DATA FOR ANALYSIS Start Marker

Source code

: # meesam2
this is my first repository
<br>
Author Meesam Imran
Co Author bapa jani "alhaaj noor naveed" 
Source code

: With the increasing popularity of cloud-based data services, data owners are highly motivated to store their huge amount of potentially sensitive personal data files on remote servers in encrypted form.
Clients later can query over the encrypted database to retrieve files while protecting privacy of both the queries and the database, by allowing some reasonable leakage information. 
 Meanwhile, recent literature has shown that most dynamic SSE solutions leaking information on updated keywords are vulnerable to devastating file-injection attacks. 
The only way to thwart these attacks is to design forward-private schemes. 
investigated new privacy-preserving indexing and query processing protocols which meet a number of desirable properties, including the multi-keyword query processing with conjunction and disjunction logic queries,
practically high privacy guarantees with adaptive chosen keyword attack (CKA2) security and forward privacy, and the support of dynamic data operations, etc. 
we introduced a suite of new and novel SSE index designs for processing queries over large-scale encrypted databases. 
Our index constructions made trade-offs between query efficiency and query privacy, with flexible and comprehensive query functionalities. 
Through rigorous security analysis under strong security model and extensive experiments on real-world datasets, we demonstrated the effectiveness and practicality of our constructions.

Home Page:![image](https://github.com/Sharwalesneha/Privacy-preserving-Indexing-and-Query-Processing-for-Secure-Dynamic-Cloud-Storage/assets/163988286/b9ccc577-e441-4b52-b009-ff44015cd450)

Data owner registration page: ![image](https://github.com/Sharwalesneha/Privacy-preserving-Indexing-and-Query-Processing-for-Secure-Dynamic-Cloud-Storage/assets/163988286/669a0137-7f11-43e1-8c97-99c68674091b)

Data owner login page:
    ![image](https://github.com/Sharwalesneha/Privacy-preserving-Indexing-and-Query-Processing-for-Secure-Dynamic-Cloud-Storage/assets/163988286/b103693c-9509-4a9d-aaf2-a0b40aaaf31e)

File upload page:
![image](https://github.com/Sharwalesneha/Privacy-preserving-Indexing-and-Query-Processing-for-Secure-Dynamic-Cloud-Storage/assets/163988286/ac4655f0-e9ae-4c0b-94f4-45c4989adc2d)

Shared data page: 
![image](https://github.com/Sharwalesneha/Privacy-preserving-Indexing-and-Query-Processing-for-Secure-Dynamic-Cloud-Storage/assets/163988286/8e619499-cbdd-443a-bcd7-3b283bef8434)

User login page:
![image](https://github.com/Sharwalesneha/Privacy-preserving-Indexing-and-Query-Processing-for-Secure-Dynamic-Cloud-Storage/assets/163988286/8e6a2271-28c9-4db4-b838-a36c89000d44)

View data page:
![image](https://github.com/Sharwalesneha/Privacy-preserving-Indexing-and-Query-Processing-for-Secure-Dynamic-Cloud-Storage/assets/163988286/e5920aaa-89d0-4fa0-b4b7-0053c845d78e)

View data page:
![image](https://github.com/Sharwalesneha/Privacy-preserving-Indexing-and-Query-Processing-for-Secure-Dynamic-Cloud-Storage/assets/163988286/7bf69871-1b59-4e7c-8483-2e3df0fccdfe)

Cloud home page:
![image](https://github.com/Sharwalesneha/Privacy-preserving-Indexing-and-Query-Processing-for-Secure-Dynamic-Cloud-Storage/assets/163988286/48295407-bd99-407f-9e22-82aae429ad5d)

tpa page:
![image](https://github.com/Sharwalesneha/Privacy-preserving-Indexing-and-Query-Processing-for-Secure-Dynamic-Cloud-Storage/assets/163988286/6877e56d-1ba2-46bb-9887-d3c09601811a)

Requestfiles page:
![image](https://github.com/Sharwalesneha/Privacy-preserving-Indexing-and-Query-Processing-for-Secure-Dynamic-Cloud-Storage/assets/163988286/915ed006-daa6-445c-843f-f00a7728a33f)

DATA FOR ANALYSIS End Marker

◆ ASSIGNED TASK ◆
The expected answer is a copy of each line in the records that holds the word "Author".

◆ WRITTEN ANSWER ◆
Author Meesam Imran
Co Author bapa jani "alhaaj noor naveed" 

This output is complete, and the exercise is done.